**ENTRIES SHOWN**:
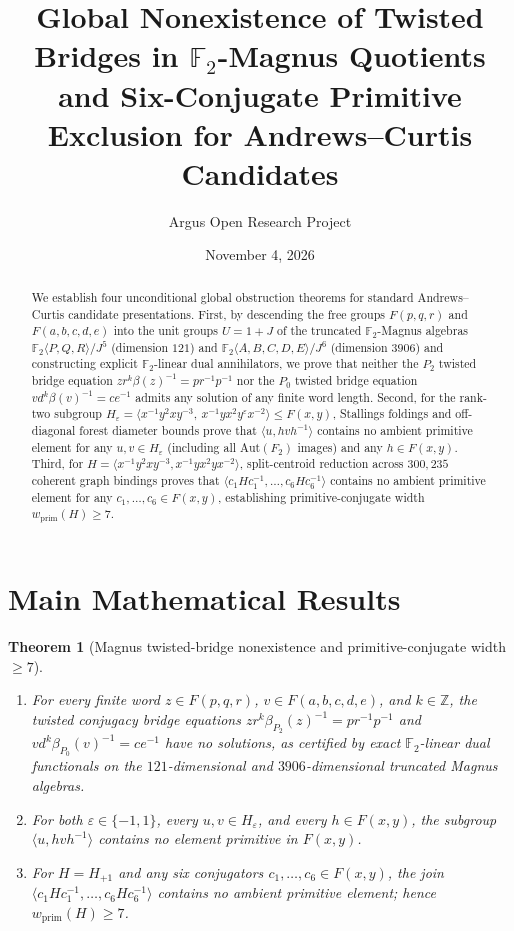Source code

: \documentclass[10pt,reqno]{amsart}
\title[Magnus Quotient Obstructions and Primitive-Conjugate Width at Least 7]
{Global Nonexistence of Twisted Bridges in $\mathbb{F}_2$-Magnus Quotients and Six-Conjugate Primitive Exclusion for Andrews--Curtis Candidates}
\author{Argus Open Research Project}
\date{November 4, 2026}
\newtheorem{theorem}{Theorem}[section]
\theoremstyle{definition}
\begin{document}
\begin{abstract}
We establish four unconditional global obstruction theorems for standard Andrews--Curtis candidate presentations. First, by descending the free groups $F(p,q,r)$ and $F(a,b,c,d,e)$ into the unit groups $U = 1+J$ of the truncated $\mathbb{F}_2$-Magnus algebras $\mathbb{F}_2\langle P,Q,R\rangle/J^5$ (dimension $121$) and $\mathbb{F}_2\langle A,B,C,D,E\rangle/J^6$ (dimension $3906$) and constructing explicit $\mathbb{F}_2$-linear dual annihilators, we prove that neither the $P_2$ twisted bridge equation $z r^k \beta(z)^{-1} = p r^{-1} p^{-1}$ nor the $P_0$ twisted bridge equation $v d^k \beta(v)^{-1} = c e^{-1}$ admits any solution of any finite word length. Second, for the rank-two subgroup $H_\varepsilon = \langle x^{-1}y^2xy^{-3},\ x^{-1}yx^2y^\varepsilon x^{-2}\rangle \le F(x,y)$, Stallings foldings and off-diagonal forest diameter bounds prove that $\langle u, h v h^{-1}\rangle$ contains no ambient primitive element for any $u,v \in H_\varepsilon$ (including all $\mathrm{Aut}(F_2)$ images) and any $h \in F(x,y)$. Third, for $H = \langle x^{-1}y^2xy^{-3}, x^{-1}yx^2yx^{-2}\rangle$, split-centroid reduction across $300{,}235$ coherent graph bindings proves that $\langle c_1 H c_1^{-1},\ldots,c_6 H c_6^{-1}\rangle$ contains no ambient primitive element for any $c_1,\ldots,c_6 \in F(x,y)$, establishing primitive-conjugate width $w_{\mathrm{prim}}(H) \ge 7$.
\end{abstract}
\maketitle

\section{Main Mathematical Results}
\begin{theorem}[Magnus twisted-bridge nonexistence and primitive-conjugate width $\ge 7$]
\begin{enumerate}[label=\textup{(\arabic*)}]
  \item For every finite word $z \in F(p,q,r)$, $v \in F(a,b,c,d,e)$, and $k \in \mathbb{Z}$, the twisted conjugacy bridge equations $z r^k \beta_{P_2}(z)^{-1} = p r^{-1} p^{-1}$ and $v d^k \beta_{P_0}(v)^{-1} = c e^{-1}$ have no solutions, as certified by exact $\mathbb{F}_2$-linear dual functionals on the $121$-dimensional and $3906$-dimensional truncated Magnus algebras.
  \item For both $\varepsilon \in \{-1,1\}$, every $u,v \in H_\varepsilon$, and every $h \in F(x,y)$, the subgroup $\langle u, h v h^{-1}\rangle$ contains no element primitive in $F(x,y)$.
  \item For $H = H_{+1}$ and any six conjugators $c_1,\ldots,c_6 \in F(x,y)$, the join $\langle c_1 H c_1^{-1},\ldots,c_6 H c_6^{-1}\rangle$ contains no ambient primitive element; hence $w_{\mathrm{prim}}(H) \ge 7$.
\end{enumerate}
\end{theorem}
\end{document}
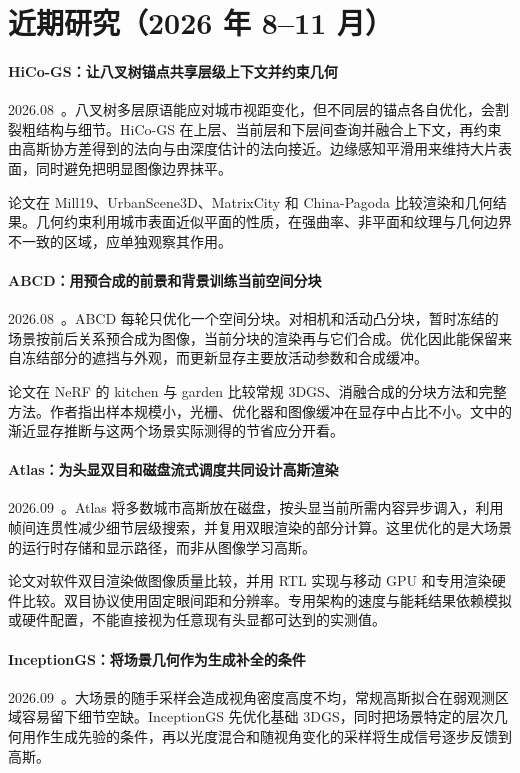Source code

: \section{近期研究（2026 年 8--11 月）}
\paragraph{HiCo-GS：让八叉树锚点共享层级上下文并约束几何}
2026.08~\cite{2608_14136}。八叉树多层原语能应对城市视距变化，但不同层的锚点各自优化，会割裂粗结构与细节。HiCo-GS 在上层、当前层和下层间查询并融合上下文，再约束由高斯协方差得到的法向与由深度估计的法向接近。边缘感知平滑用来维持大片表面，同时避免把明显图像边界抹平。

论文在 Mill19、UrbanScene3D、MatrixCity 和 China-Pagoda 比较渲染和几何结果。几何约束利用城市表面近似平面的性质，在强曲率、非平面和纹理与几何边界不一致的区域，应单独观察其作用。

\paragraph{ABCD：用预合成的前景和背景训练当前空间分块}
2026.08~\cite{2608_27735}。ABCD 每轮只优化一个空间分块。对相机和活动凸分块，暂时冻结的场景按前后关系预合成为图像，当前分块的渲染再与它们合成。优化因此能保留来自冻结部分的遮挡与外观，而更新显存主要放活动参数和合成缓冲。

论文在 NeRF 的 kitchen 与 garden 比较常规 3DGS、消融合成的分块方法和完整方法。作者指出样本规模小，光栅、优化器和图像缓冲在显存中占比不小。文中的渐近显存推断与这两个场景实际测得的节省应分开看。

\paragraph{Atlas：为头显双目和磁盘流式调度共同设计高斯渲染}
2026.09~\cite{2609_02352}。Atlas 将多数城市高斯放在磁盘，按头显当前所需内容异步调入，利用帧间连贯性减少细节层级搜索，并复用双眼渲染的部分计算。这里优化的是大场景的运行时存储和显示路径，而非从图像学习高斯。

论文对软件双目渲染做图像质量比较，并用 RTL 实现与移动 GPU 和专用渲染硬件比较。双目协议使用固定眼间距和分辨率。专用架构的速度与能耗结果依赖模拟或硬件配置，不能直接视为任意现有头显都可达到的实测值。

\paragraph{InceptionGS：将场景几何作为生成补全的条件}
2026.09~\cite{2609_02747}。大场景的随手采样会造成视角密度高度不均，常规高斯拟合在弱观测区域容易留下细节空缺。InceptionGS 先优化基础 3DGS，同时把场景特定的层次几何用作生成先验的条件，再以光度混合和随视角变化的采样将生成信号逐步反馈到高斯。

**PROBLEM**: If an entry holds an image, omit that image and print the remainder exactly as it stands.

**SOLUTION BELOW**:
Source code

: \documentclass[10pt,reqno]{amsart}
\title[Magnus Quotient Obstructions and Primitive-Conjugate Width at Least 7]
{Global Nonexistence of Twisted Bridges in $\mathbb{F}_2$-Magnus Quotients and Six-Conjugate Primitive Exclusion for Andrews--Curtis Candidates}
\author{Argus Open Research Project}
\date{November 4, 2026}
\newtheorem{theorem}{Theorem}[section]
\theoremstyle{definition}
\begin{document}
\begin{abstract}
We establish four unconditional global obstruction theorems for standard Andrews--Curtis candidate presentations. First, by descending the free groups $F(p,q,r)$ and $F(a,b,c,d,e)$ into the unit groups $U = 1+J$ of the truncated $\mathbb{F}_2$-Magnus algebras $\mathbb{F}_2\langle P,Q,R\rangle/J^5$ (dimension $121$) and $\mathbb{F}_2\langle A,B,C,D,E\rangle/J^6$ (dimension $3906$) and constructing explicit $\mathbb{F}_2$-linear dual annihilators, we prove that neither the $P_2$ twisted bridge equation $z r^k \beta(z)^{-1} = p r^{-1} p^{-1}$ nor the $P_0$ twisted bridge equation $v d^k \beta(v)^{-1} = c e^{-1}$ admits any solution of any finite word length. Second, for the rank-two subgroup $H_\varepsilon = \langle x^{-1}y^2xy^{-3},\ x^{-1}yx^2y^\varepsilon x^{-2}\rangle \le F(x,y)$, Stallings foldings and off-diagonal forest diameter bounds prove that $\langle u, h v h^{-1}\rangle$ contains no ambient primitive element for any $u,v \in H_\varepsilon$ (including all $\mathrm{Aut}(F_2)$ images) and any $h \in F(x,y)$. Third, for $H = \langle x^{-1}y^2xy^{-3}, x^{-1}yx^2yx^{-2}\rangle$, split-centroid reduction across $300{,}235$ coherent graph bindings proves that $\langle c_1 H c_1^{-1},\ldots,c_6 H c_6^{-1}\rangle$ contains no ambient primitive element for any $c_1,\ldots,c_6 \in F(x,y)$, establishing primitive-conjugate width $w_{\mathrm{prim}}(H) \ge 7$.
\end{abstract}
\maketitle

\section{Main Mathematical Results}
\begin{theorem}[Magnus twisted-bridge nonexistence and primitive-conjugate width $\ge 7$]
\begin{enumerate}[label=\textup{(\arabic*)}]
  \item For every finite word $z \in F(p,q,r)$, $v \in F(a,b,c,d,e)$, and $k \in \mathbb{Z}$, the twisted conjugacy bridge equations $z r^k \beta_{P_2}(z)^{-1} = p r^{-1} p^{-1}$ and $v d^k \beta_{P_0}(v)^{-1} = c e^{-1}$ have no solutions, as certified by exact $\mathbb{F}_2$-linear dual functionals on the $121$-dimensional and $3906$-dimensional truncated Magnus algebras.
  \item For both $\varepsilon \in \{-1,1\}$, every $u,v \in H_\varepsilon$, and every $h \in F(x,y)$, the subgroup $\langle u, h v h^{-1}\rangle$ contains no element primitive in $F(x,y)$.
  \item For $H = H_{+1}$ and any six conjugators $c_1,\ldots,c_6 \in F(x,y)$, the join $\langle c_1 H c_1^{-1},\ldots,c_6 H c_6^{-1}\rangle$ contains no ambient primitive element; hence $w_{\mathrm{prim}}(H) \ge 7$.
\end{enumerate}
\end{theorem}
\end{document}
Source code

: \section{近期研究（2026 年 8--11 月）}
\paragraph{HiCo-GS：让八叉树锚点共享层级上下文并约束几何}
2026.08~\cite{2608_14136}。八叉树多层原语能应对城市视距变化，但不同层的锚点各自优化，会割裂粗结构与细节。HiCo-GS 在上层、当前层和下层间查询并融合上下文，再约束由高斯协方差得到的法向与由深度估计的法向接近。边缘感知平滑用来维持大片表面，同时避免把明显图像边界抹平。

论文在 Mill19、UrbanScene3D、MatrixCity 和 China-Pagoda 比较渲染和几何结果。几何约束利用城市表面近似平面的性质，在强曲率、非平面和纹理与几何边界不一致的区域，应单独观察其作用。

\paragraph{ABCD：用预合成的前景和背景训练当前空间分块}
2026.08~\cite{2608_27735}。ABCD 每轮只优化一个空间分块。对相机和活动凸分块，暂时冻结的场景按前后关系预合成为图像，当前分块的渲染再与它们合成。优化因此能保留来自冻结部分的遮挡与外观，而更新显存主要放活动参数和合成缓冲。

论文在 NeRF 的 kitchen 与 garden 比较常规 3DGS、消融合成的分块方法和完整方法。作者指出样本规模小，光栅、优化器和图像缓冲在显存中占比不小。文中的渐近显存推断与这两个场景实际测得的节省应分开看。

\paragraph{Atlas：为头显双目和磁盘流式调度共同设计高斯渲染}
2026.09~\cite{2609_02352}。Atlas 将多数城市高斯放在磁盘，按头显当前所需内容异步调入，利用帧间连贯性减少细节层级搜索，并复用双眼渲染的部分计算。这里优化的是大场景的运行时存储和显示路径，而非从图像学习高斯。

论文对软件双目渲染做图像质量比较，并用 RTL 实现与移动 GPU 和专用渲染硬件比较。双目协议使用固定眼间距和分辨率。专用架构的速度与能耗结果依赖模拟或硬件配置，不能直接视为任意现有头显都可达到的实测值。

\paragraph{InceptionGS：将场景几何作为生成补全的条件}
2026.09~\cite{2609_02747}。大场景的随手采样会造成视角密度高度不均，常规高斯拟合在弱观测区域容易留下细节空缺。InceptionGS 先优化基础 3DGS，同时把场景特定的层次几何用作生成先验的条件，再以光度混合和随视角变化的采样将生成信号逐步反馈到高斯。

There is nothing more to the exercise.